The refusal to make use of these resources, at least until we develop home grown nuclear supplemented by wind power, beggars belief. Very little of our energy is currently provided by unreliable wind, which on many days represents less than 10 per cent of our electricity production, while less than 25 per cent of our energy overall is provided by green energy sources. This means that we are importing and burning gas right now, at very high cost, when we could be producing our own at low cost.

It is even more absurd when considered in the context of climate change. The UK accounts for 3 per cent of global GDP and is already very green. If we became 100 per cent green it would only impact global economic output by 1 or 2 per cent, it would not move the climate change dial. By contrast, in an example of outstanding hypocrisy, we have exported to China, India and other carbon economies, the manufacture of many of the things we use on a daily basis. China is importing, not least from Russia, hundreds of millions of tons of coal to burn in order to make this stuff. 

We are exporting out-of-sight pollution, jobs and wealth, after all in our soon-to-be PM’s Yorkshire parlance; “where there’s muck, there’s brass” . 
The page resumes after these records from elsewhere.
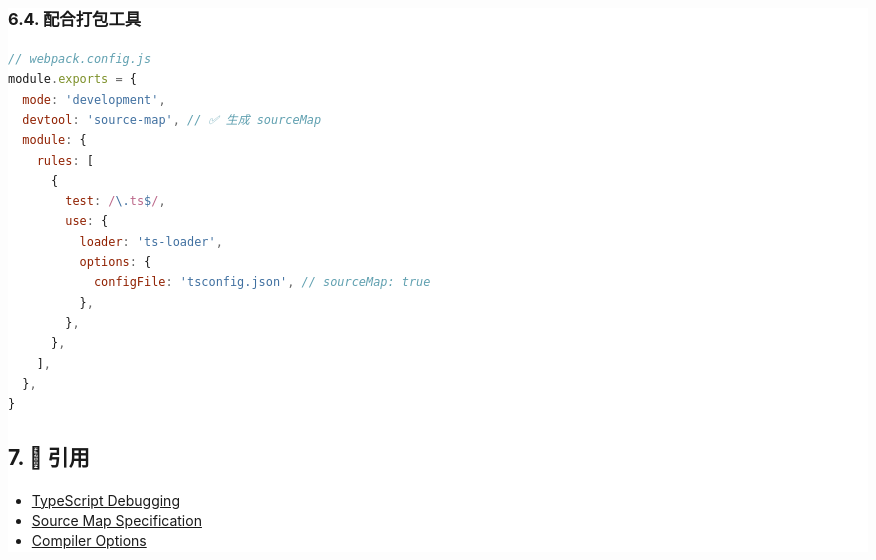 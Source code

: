 ### 6.4. 配合打包工具

```javascript
// webpack.config.js
module.exports = {
  mode: 'development',
  devtool: 'source-map', // ✅ 生成 sourceMap
  module: {
    rules: [
      {
        test: /\.ts$/,
        use: {
          loader: 'ts-loader',
          options: {
            configFile: 'tsconfig.json', // sourceMap: true
          },
        },
      },
    ],
  },
}
```

## 7. 🔗 引用

- [TypeScript Debugging][1]
- [Source Map Specification][2]
- [Compiler Options][3]

[1]: https://www.typescriptlang.org/docs/handbook/compiler-options.html
[2]: https://sourcemaps.info/spec.html
[3]: https://www.typescriptlang.org/tsconfig#sourceMap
To avoid catastrophe, even at this late stage, No 10’s new occupant must immediately put in train emergency planning laws to ramp up North Sea, kickstart shale gas extraction and start a major, home grown nuclear programme. 

Further, the PM should assist business by permanently cutting Corporation Tax, suspending business rates temporarily and reforming them for the medium to long term.

National Insurance rises should be reversed and income tax cut, perhaps with a short term holiday. Yet, on the other side of the coin, only the poorest should receive fuel poverty support: anything else will distort the market. We have to get real about low cost energy security and the real cause of our problems, the current orthodoxy of how to get to Net Zero. The next PM will win or lose the next election based on what she does about this in her first hundred days. 

John Longworth is an entrepreneur, Chairman of the Independent Business Network of family businesses and was formerly DG of the British Chambers of Commerce and Conservative MEP.